Staking 50 WAX gets you 50 transactions per day
Staking 100 WAX gets you 200 transactions a day
Staking 500 WAX gets you 1,000 transactions a day
then have the Transactions per day fall off some. That way people can still stake millions of WAX so they can vote to the Guilds they want and earn passive rewards but having someone staked 150 million WAX isn't going to screw over everyone else trying to use the platform. The person staking 150 million WAX isn't performing more than 3% of their available CPU, I know because I checked the top accounts already. They literally have seconds of CPU available to them and they use maybe 2% while we have milliseconds assigned to us and we have used 150%+ of it at times.
Option 2)
Make it possible to utilize WAX to process a transaction when your CPU is to high.
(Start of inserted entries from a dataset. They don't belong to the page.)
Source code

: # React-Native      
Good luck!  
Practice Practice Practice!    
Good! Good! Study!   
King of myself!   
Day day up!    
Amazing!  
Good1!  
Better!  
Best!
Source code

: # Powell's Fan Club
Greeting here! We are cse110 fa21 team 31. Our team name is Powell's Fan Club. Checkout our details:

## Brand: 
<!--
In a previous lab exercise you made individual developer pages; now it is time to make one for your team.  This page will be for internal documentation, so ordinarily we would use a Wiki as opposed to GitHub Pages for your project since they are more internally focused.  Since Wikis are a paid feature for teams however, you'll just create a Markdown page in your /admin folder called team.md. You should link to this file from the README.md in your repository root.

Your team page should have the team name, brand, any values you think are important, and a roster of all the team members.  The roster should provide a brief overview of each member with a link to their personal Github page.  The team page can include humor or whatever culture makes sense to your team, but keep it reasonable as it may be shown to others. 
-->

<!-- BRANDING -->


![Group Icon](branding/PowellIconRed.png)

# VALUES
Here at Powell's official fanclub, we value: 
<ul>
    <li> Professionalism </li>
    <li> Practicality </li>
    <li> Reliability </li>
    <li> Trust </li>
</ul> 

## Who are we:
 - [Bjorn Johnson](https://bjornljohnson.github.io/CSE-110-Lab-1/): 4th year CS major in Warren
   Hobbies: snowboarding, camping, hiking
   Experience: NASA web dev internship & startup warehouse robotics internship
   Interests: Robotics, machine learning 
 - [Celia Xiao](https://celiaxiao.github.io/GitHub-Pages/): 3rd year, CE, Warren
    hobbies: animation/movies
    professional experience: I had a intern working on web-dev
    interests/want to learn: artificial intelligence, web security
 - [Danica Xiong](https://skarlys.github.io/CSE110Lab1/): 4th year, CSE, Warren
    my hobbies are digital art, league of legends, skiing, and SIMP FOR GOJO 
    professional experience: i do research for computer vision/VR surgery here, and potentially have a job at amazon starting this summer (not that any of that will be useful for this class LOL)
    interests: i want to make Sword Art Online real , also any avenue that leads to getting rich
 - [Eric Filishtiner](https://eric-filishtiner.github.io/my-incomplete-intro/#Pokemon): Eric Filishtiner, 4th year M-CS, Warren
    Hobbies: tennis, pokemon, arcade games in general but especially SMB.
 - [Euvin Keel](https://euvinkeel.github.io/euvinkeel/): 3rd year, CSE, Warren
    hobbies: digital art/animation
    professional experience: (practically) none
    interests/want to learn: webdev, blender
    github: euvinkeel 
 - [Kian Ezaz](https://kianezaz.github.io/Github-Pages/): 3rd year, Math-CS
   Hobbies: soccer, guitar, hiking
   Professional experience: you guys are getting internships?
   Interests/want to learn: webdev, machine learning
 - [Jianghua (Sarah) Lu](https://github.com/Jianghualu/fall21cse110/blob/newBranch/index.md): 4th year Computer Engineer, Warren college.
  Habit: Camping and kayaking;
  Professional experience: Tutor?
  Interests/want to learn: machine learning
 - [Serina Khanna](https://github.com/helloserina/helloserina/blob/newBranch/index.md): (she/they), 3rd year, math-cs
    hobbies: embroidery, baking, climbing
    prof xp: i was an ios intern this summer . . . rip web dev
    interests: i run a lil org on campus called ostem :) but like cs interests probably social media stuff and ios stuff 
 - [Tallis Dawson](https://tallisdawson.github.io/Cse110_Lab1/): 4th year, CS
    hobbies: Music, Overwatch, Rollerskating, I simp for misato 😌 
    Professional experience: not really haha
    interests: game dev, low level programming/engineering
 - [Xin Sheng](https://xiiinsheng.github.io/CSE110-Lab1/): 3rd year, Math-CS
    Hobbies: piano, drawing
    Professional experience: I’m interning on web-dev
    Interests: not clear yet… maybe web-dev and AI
We already get a popup to approve transactions. Why can't that screen show "You are at 14ms of your 13.5ms bucket. Do you want to spend 0.00001 WAX to process this transaction". It would be a clear choice the user can make to process transactions without effecting their CPU. That way if they really need to buy a new NFT drop but are out of CPU they still could.
Guys I know this was a long article and I appreciate if you stuck around through it all. Please let me know what you think and if you could offer any insight into the interworking of WAX I am all for it.